Aside from the free throws, there are other frustrations with the Heat, most notably shooting guard Dion Waiters, who was a starter last season but has been a reserve since coming back from ankle surgery.
Waiters made his season debut on Jan. 2 and has played just six games so far. He played at least 20 minutes in two games, but he has been used for 12 minutes or less in the other four. In addition, he was a healthy scratch twice since returning from surgery.

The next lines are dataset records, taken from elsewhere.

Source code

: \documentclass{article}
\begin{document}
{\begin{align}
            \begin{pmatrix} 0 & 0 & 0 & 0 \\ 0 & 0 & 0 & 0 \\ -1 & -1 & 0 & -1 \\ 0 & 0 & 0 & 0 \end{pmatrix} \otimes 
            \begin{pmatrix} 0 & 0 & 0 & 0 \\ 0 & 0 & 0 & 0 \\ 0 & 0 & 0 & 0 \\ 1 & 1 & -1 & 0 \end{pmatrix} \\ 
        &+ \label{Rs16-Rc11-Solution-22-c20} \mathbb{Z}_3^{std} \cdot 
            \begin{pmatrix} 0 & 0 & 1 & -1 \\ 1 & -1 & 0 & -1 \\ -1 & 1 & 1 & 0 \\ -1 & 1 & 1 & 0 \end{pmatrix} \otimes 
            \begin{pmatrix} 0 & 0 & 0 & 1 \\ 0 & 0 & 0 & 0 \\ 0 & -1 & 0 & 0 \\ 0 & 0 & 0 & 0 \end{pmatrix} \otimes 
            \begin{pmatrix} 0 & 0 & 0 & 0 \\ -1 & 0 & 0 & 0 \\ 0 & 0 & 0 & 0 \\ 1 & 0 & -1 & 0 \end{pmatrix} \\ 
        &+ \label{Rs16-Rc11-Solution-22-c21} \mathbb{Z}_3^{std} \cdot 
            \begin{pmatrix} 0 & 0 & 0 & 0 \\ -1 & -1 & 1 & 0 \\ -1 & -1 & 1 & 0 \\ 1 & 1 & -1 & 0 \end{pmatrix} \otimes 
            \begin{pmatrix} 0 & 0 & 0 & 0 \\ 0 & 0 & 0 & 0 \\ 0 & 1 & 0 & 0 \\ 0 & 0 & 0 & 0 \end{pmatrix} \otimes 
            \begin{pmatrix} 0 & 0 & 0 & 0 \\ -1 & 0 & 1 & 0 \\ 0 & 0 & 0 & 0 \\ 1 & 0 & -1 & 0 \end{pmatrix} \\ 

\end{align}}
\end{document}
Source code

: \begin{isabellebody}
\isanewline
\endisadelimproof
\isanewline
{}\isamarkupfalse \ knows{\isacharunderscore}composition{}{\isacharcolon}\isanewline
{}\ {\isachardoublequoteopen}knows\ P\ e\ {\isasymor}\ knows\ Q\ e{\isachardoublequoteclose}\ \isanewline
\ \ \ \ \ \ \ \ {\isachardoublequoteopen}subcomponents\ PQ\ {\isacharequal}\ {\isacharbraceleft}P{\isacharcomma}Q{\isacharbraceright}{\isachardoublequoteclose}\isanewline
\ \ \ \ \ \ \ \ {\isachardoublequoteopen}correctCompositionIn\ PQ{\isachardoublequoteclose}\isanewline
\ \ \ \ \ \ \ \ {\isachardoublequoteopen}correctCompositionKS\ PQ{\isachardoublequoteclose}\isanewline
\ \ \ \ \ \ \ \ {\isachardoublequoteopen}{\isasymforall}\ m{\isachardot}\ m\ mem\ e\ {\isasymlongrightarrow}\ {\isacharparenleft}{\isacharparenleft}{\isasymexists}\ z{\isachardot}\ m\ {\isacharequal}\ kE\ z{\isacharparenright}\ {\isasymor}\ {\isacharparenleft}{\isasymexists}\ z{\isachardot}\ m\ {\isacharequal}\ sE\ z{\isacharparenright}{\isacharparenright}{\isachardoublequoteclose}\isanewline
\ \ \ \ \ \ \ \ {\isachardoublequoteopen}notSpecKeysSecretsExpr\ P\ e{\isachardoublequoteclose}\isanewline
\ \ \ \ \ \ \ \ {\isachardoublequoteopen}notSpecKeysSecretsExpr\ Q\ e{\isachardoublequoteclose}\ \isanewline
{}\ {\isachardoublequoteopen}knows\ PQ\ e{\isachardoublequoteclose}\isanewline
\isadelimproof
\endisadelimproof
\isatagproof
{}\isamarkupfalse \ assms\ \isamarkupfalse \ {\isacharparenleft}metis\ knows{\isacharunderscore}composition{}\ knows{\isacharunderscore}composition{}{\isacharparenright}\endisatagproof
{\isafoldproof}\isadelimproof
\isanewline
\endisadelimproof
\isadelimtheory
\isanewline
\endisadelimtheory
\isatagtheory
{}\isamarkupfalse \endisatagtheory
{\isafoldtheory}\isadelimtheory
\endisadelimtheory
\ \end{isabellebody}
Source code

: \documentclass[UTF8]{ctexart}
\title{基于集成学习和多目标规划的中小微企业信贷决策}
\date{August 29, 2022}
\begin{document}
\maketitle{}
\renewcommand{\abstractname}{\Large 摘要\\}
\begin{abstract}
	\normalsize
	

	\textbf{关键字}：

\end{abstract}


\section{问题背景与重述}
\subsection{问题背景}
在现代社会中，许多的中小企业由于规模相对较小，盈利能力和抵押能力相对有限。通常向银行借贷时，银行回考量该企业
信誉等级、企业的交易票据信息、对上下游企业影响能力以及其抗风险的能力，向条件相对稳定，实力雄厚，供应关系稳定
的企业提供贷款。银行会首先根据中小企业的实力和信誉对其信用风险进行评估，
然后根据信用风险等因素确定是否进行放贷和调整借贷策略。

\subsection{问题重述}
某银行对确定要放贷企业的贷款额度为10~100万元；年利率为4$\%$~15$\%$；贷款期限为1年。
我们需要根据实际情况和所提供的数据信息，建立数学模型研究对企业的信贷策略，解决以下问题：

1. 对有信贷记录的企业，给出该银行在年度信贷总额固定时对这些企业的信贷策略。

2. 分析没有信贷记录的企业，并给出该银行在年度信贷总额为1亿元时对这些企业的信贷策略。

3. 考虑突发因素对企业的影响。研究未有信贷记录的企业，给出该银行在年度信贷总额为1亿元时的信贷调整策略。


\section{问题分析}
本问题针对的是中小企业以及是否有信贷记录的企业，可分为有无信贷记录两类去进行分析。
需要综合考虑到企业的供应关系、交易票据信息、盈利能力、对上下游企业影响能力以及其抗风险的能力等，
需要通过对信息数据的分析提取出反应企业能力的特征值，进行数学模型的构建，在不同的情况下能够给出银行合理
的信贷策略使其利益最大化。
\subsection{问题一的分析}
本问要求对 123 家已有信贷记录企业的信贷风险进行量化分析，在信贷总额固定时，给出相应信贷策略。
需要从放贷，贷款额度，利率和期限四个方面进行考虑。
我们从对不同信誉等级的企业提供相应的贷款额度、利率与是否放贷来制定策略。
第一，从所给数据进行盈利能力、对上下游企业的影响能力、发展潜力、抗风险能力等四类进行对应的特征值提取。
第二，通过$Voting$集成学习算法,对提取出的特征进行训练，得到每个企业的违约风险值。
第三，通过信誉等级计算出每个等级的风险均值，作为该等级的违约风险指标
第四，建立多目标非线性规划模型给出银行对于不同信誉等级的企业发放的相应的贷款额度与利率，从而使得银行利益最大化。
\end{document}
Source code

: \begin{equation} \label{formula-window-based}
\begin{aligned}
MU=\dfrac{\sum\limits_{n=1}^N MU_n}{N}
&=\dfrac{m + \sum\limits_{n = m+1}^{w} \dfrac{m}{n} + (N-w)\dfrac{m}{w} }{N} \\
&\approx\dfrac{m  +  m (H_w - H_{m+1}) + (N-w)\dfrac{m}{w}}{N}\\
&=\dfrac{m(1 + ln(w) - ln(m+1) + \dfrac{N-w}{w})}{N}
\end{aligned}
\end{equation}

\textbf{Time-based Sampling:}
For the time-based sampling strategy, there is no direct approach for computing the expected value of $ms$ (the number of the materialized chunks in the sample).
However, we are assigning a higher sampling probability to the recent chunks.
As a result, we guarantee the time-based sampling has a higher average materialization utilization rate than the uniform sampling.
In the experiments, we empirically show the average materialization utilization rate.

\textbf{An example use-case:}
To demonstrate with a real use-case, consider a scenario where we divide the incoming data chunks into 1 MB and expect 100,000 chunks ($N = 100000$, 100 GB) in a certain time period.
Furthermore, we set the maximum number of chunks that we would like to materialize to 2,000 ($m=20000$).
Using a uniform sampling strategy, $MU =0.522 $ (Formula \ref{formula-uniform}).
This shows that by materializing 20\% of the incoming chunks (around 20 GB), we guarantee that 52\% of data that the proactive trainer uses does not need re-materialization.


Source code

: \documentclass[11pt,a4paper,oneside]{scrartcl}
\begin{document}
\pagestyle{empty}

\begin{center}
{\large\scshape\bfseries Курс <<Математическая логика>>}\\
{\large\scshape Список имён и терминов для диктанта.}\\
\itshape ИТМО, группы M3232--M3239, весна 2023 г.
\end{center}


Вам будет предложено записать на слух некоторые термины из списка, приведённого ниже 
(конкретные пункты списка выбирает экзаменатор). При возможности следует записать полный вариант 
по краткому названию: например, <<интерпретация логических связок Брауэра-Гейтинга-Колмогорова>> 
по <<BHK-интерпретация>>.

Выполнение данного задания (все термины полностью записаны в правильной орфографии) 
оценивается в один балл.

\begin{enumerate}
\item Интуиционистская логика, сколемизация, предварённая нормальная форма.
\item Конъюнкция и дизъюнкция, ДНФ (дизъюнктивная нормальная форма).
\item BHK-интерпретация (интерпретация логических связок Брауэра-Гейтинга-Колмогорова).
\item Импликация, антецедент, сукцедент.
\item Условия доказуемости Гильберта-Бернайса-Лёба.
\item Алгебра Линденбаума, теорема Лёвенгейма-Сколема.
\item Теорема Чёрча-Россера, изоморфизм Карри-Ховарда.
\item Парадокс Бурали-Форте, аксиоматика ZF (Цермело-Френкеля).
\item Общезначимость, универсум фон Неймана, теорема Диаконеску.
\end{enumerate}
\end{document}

On Thursday, Waiters used numerous profanities to complain to the media about his lack of playing time. On Friday, Waiters was fined an undisclosed amount by the Heat before playing less than nine minutes and scoring just two points.
Shooting guard Josh Richardson, who leads Miami in scoring, did not play against Detroit due to an illness, which seemingly opened the door for Spoelstra to start Waiters.
Instead, the coach started Tyler Johnson, who scored 16 points in 34 minutes. Reserve shooting guard Dwyane Wade -- who is retiring after this season -- led Miami with 20 points in 28 minutes, and the Heat also have Wayne Ellington at the position.
All that depth at shooting guard has led to Waiters' frustration, which somewhat mirrors the situation in Chicago. The Bulls reportedly are looking to trade Lopez due to his unhappiness over declining minutes.
In other words, these are two unhappy teams. That emotion will only grow for one of the squads on Saturday.